Innovation Norway integrates strong principles of collaboration and social inclusion as part of its overall mission for innovation. Its CEO leads this discourse at public events and forums. In 2015, for example, the organisation invited different stakeholders from across Norway to support the ‘Dream Commitment', "an open debate on how Norwegian industry can overcome challenges such as climate change and the post fossil fuel economy. The choice of applying crowdsourcing to the national innovation policy made by Anita Krohn-Traaseth, the new CEO of Innovation Norway, epitomises Norwegian ease with openness and equality."[7]

This initiative, and the strategy towards innovation that Norway is promoting, has been described as pioneering in the sense that "it sees welfare services not as costs but as fundamental investment for open innovation and growth. Innovation should not be an opportunity for the few only. It should be democratised and distributed so as to tackle the causes of growing inequality."[8]

Political commitment

Innovation Norway is owned by the state, and was established directly by mandate from the Norwegian Parliament. As such, "it is a government agency uniquely empowered to unleash entrepreneurship and cultivate a thriving culture of productive innovation".[9] It has been adapting and transforming its strategy, based on the priorities of the country's industry, but the commitment to development remains the core mission. "Although the policy instruments and needs have changed over the years, the overriding objective has remained the same throughout: to ensure that we are able, as a nation, to utilise all our resources, assets and ideas to generate growth and welfare throughout Norway."[10]

Public confidence

There is no specific evidence of the degree of public support for Innovation Norway. However, their campaigns and support for business have helped encourage entrepreneurial activities throughout the country (see Strength of evidence below for its "triggering effect". "We have seen a positive growth of privately initiated entrepreneur communities in several parts of the country during the past two years. Such environments help to create enthusiasm and an entrepreneurial culture in which it is attractive to take chances and live out one's dream of creating something of one's own. Innovation Norway has a positive collaboration with these environments and has supported several of their initiatives."[11]

Clarity of objectives

The organisation has a clear role in supporting the country's industry, society and small businesses. "Innovation Norway's main purpose is to trigger business development that is profitable from both a commercial and a socioeconomic perspective, and to help different regions to realise their potential for business development. This goal is to be achieved through the sub-goals of more successful entrepreneurs, more enterprises capable of growth, and more innovative business clusters."[12]

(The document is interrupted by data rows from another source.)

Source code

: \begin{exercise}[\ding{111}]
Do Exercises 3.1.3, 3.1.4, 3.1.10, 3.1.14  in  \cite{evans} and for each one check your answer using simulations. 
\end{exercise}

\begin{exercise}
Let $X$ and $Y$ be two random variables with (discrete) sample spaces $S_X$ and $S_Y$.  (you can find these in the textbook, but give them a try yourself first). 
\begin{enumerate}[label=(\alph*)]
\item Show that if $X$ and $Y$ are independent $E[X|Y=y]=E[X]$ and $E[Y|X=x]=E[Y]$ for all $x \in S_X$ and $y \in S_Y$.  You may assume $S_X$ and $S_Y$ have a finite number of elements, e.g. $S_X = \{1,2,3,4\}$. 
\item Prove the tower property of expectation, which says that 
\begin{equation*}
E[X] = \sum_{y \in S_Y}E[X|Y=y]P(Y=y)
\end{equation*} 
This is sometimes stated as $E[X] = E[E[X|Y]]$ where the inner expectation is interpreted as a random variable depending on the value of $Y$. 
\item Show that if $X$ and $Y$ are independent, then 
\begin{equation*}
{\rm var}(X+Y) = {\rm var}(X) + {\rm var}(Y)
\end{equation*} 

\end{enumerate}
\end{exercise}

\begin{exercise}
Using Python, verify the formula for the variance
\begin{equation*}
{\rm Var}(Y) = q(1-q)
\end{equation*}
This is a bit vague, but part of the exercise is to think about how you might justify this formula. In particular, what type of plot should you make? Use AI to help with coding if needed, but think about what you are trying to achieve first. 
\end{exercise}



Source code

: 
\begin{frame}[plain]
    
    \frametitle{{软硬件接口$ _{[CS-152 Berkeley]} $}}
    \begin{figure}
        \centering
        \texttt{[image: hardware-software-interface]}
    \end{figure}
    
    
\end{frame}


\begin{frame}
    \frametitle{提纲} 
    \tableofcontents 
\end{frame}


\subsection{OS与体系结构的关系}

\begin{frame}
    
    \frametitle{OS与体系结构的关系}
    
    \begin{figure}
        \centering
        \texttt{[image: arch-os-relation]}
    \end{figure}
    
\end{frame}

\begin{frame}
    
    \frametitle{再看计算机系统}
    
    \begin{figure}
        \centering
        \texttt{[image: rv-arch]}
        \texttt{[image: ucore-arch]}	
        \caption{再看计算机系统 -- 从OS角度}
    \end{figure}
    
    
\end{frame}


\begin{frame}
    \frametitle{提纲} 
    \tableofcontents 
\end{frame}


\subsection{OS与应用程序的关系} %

In defining its mission, Innovation Norway emphasises the following key priority areas:

  • "Promoting Norway as an attractive tourist destination
  • "Promoting Norwegian enterprises
  • "Securing development in rural areas
  • "Enhancing innovation in Norwegian enterprises and industry
  • "Building competitive Norwegian enterprises at both domestic and international markets
  • "Transforming ideas into successful business cases
  • "Promote interaction between enterprises, knowledge communities and R&D institutions."[13]

Strength of evidence

The organisation has put in place a methodology for evaluating its impact on enterprises and their view of the value that Innovation Norway adds. These "effect indicators confirm customers' own responses to the questions of whether their financial performance has improved as a result of Innovation Norway's contribution and whether the collaboration with Innovation Norway was decisive for implementation ('triggering'). The proportion of customers who reply that Innovation Norway had a triggering effect has been consistently high and increased somewhat during the period 2002-2013."[14]

Innovation Norway uses continuous surveys and research in order to make informed decisions and improve its service to the industries and clients it supports. "In order for Innovation Norway to be a clear adviser to the authorities, the advice we give should be based on financial, economic and social analyses, and on analyses of our own data and experience gained through close contact with customers in all counties in Norway and in more than 30 countries worldwide."[15]

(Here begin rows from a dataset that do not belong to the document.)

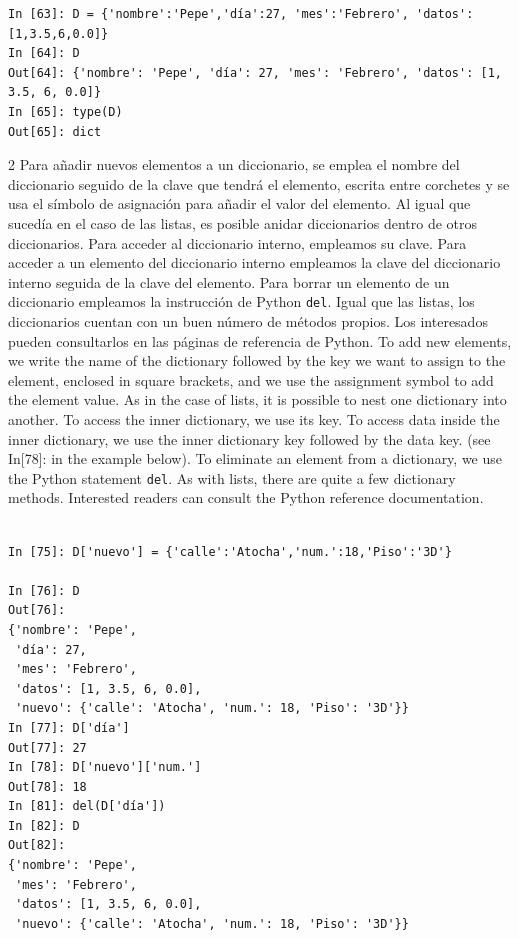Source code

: \begin{verbatim}
In [63]: D = {'nombre':'Pepe','día':27, 'mes':'Febrero', 'datos':[1,3.5,6,0.0]}
In [64]: D
Out[64]: {'nombre': 'Pepe', 'día': 27, 'mes': 'Febrero', 'datos': [1, 3.5, 6, 0.0]}
In [65]: type(D)
Out[65]: dict
\end{verbatim}        


\begin{paracol}{2}
Para añadir nuevos elementos a un diccionario, se emplea el nombre del diccionario seguido de la clave que tendrá el elemento, escrita entre corchetes y se usa el símbolo de asignación para añadir el valor del elemento. Al igual que sucedía en el caso de las listas, es posible anidar diccionarios dentro de otros diccionarios. Para acceder al diccionario interno, empleamos su clave. Para acceder a un elemento del diccionario interno empleamos la clave del diccionario interno seguida de la clave del elemento. Para borrar un elemento de un diccionario empleamos la instrucción de Python \texttt{del}. Igual que las listas, los diccionarios cuentan con un buen número de métodos propios. Los interesados pueden consultarlos en las páginas de referencia de Python.
\switchcolumn
To add new elements, we write the name of the dictionary followed by the key we want to assign to the element, enclosed in square brackets, and we use the assignment symbol to add the element value. As in the case of lists, it is possible to nest one dictionary into another. To access the inner dictionary, we use its key. To access data inside the inner dictionary, we use the inner dictionary key followed by the data key. (see In[78]: in the example below). To eliminate an element from a dictionary, we use the Python statement \texttt{del}. As with lists, there are quite a few dictionary methods. Interested readers can consult the Python reference documentation.
\end{paracol}

\begin{verbatim}

In [75]: D['nuevo'] = {'calle':'Atocha','num.':18,'Piso':'3D'}

In [76]: D
Out[76]: 
{'nombre': 'Pepe',
 'día': 27,
 'mes': 'Febrero',
 'datos': [1, 3.5, 6, 0.0],
 'nuevo': {'calle': 'Atocha', 'num.': 18, 'Piso': '3D'}}
In [77]: D['día']
Out[77]: 27
In [78]: D['nuevo']['num.']
Out[78]: 18
In [81]: del(D['día'])
In [82]: D
Out[82]: 
{'nombre': 'Pepe',
 'mes': 'Febrero',
 'datos': [1, 3.5, 6, 0.0],
 'nuevo': {'calle': 'Atocha', 'num.': 18, 'Piso': '3D'}}
\end{verbatim}


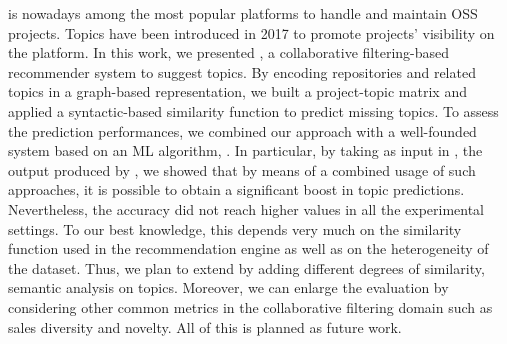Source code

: \GH is nowadays among the most popular platforms to handle and maintain OSS projects. 
Topics have been introduced in 2017 to promote projects' visibility on the 
platform. 
In this work, we presented \TF, a collaborative filtering-based recommender 
system to suggest \GH topics.  By encoding repositories and related topics in a 
graph-based representation, we built a project-topic matrix and applied a 
syntactic-based similarity function to predict missing topics.
To assess the prediction performances, we combined our approach with a well-founded system based on an ML algorithm, \ie \MNB. In particular, by taking as input in \TF, the 
output produced by \MNB, we showed that by means of a combined usage of such 
approaches, it is possible to obtain a significant boost in topic predictions. 
Nevertheless, the accuracy did not reach higher values in all the experimental 
settings. To our best knowledge, this depends very much on the similarity function used in 
the recommendation engine as well as on the heterogeneity of the dataset. Thus, 
we plan to extend \TF by adding different degrees of similarity, \eg 
semantic analysis on topics. Moreover, we can enlarge the evaluation by 
considering other common metrics in the collaborative filtering domain such as 
sales diversity and novelty. All of this is planned as future work.
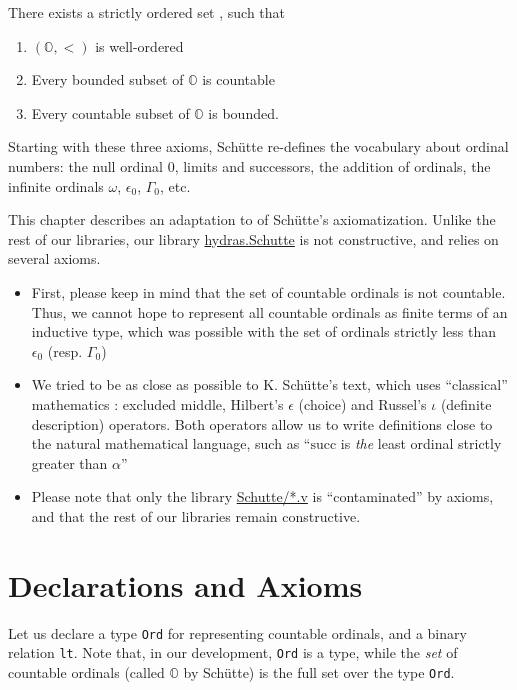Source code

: There  exists a strictly ordered set , such that
\begin{enumerate}
\item  $(\mathbb{O},<)$ is well-ordered
\item Every bounded subset of $\mathbb{O}$  is countable
\item Every countable subset of $\mathbb{O}$  is bounded.
\end{enumerate}

Starting with these three axioms, Schütte re-defines the vocabulary about ordinal numbers: the null ordinal $0$, limits and successors, the addition of ordinals, the infinite ordinals $\omega$, $\epsilon_0$, $\Gamma_0$, etc.

This chapter describes an adaptation to \coq{} of Schütte's axiomatization. 
 Unlike the rest of our libraries, our library
\href{../theories/html/hydras.Schutte.Schutte.html}{hydras.Schutte}
is not constructive, and relies on several axioms.

\begin{itemize}
\item First, please keep in mind  that the set of countable ordinals is not countable. Thus, we cannot hope to represent all countable ordinals as finite terms of an inductive type, which was possible with  the set of ordinals strictly less than $\epsilon_0$ (resp. $\Gamma_0$)
\item We tried to be as close as possible to K. Schütte's text, which uses ``classical'' mathematics : excluded middle, Hilbert's $\epsilon$ (choice) and Russel's $\iota$ (definite description) operators. Both operators allow us to write definitions close to the natural mathematical language, such as ``$\textrm{succ}$ is \emph{the} least ordinal strictly greater than $\alpha$''
\item Please note that only the library \href{../theories/html/hydras.Schutte.Schutte.html}{Schutte/*.v} is ``contaminated'' by axioms, and that the rest of our libraries remain constructive.
\end{itemize}

\section{Declarations and Axioms}

Let us declare a type 
\texttt{Ord} for representing countable ordinals, and a binary relation
 \texttt{lt}. Note that, in our development, \texttt{Ord} is a type, while the \emph{set} of countable ordinals (called $\mathbb{O}$ by Schütte) 
is the full set over the type \texttt{Ord}.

One piece of evidence that the approach is succeeding is the level of customer satisfaction communicated on feedback surveys. These are extended to customers worldwide in order to get an idea of their perception of the company and its value, not only for financial support but also for advisory services - nine out of ten claim to be satisfied with the services received from Innovation Norway's international offices.


Innovation Norway is an institution owned by the Norwegian government, and set up with an annual budget and established legal framework to ensure performance incentives are kept in line with national priorities.  “The company is organised as an enterprise established by special legislation, whose Board of Directors has an independent responsibility for its activities and the results achieved.  Innovation Norway receives allocations and assignments in yearly assignment letters from the Ministry of Trade, Industry and Fisheries, the Ministry of Local Government and Modernisation, the Ministry of Agriculture and Food, the Ministry of Foreign Affairs, the county authorities, the county governors and other public bodies."[16]

Given the nature of its investments, the company deals with high levels of risk that it must take into account on it operations. For this purpose it uses a formal methodology, which is outlined in a document called 'Risk management in the government administration'. Similarly, risk factors are also integrated into the strategy.


Innovation Norway has a Board of Directors, appointed by the central government, which is responsible for implementing the company's strategy and delivering results, as well as adapting to feedback, budget and newly-established priorities. In its annual report, the board is transparent on ongoing focus sectors and areas for improvement. "The national budget presented for 2015 makes more funds available to increase the focus on successful entrepreneurs and startups, growth enterprises and innovative business clusters. At the same time, the national budget signals a clear expectation that the company rationalise and restructure. This means that the organisation will be required to do more with fewer resources, which means that we must work in new and more efficient ways to deliver on our assignments for the government.”[17]


Innovation Norway has conducted continuous measurement of impact metrics and its financial investments in order to ensure it is delivering its results as efficiently and effectively as possible. The 2014 annual report explains the methodology:

  • "A control group is established, which is used to compare developments in turnover, profit and productivity. The comparison provides a good indication that the funds channelled through Innovation Norway have an effect.
  • "The analyses by Statistics Norway look at changes in outcome variables (such as turnover) in the same enterprises over time rather than statistical level differences between enterprises supported by Innovation Norway and the control group.
  • "Once a year, the Board of Directors reports on how the owners' expectations have been followed up, [and] current status and goal attainment are discussed in a meeting between the owners and the chair of the board."[18]


Innovation Norway works closely with two other organisations to promote innovation in the country: the Research Council of Norway and the Industrial Development Corporation of Norway (SIVA). Although each has different objectives, they collaborate in policy implementation and achieving the country's objectives for business and industry. "Innovation Norway, the Research Council of Norway, and SIVA work separately and together to contribute efficiently to Norwegian business and industry's innovative power, internationalisation and value creation. The three agencies have different roles, responsibilities, expertise and tasks, and are intended to complement each other throughout the value chain, from the birth of an idea up until the product/service is launched on the market. Because of the differences in the way that these agencies work, they need to collaborate well at a strategic level. The management of all three organisations have invested considerable time in ensuring consistency and a clear division of roles between the three agencies in order to ensure that the public funds at our disposal can be utilised as effectively as possible."[19]

Innovation Norway is also aligned with its other stakeholders, such as the various departments of the Nowegian government, the Storting, and the enterprises that it funds and promotes (see Stakeholder engagement above).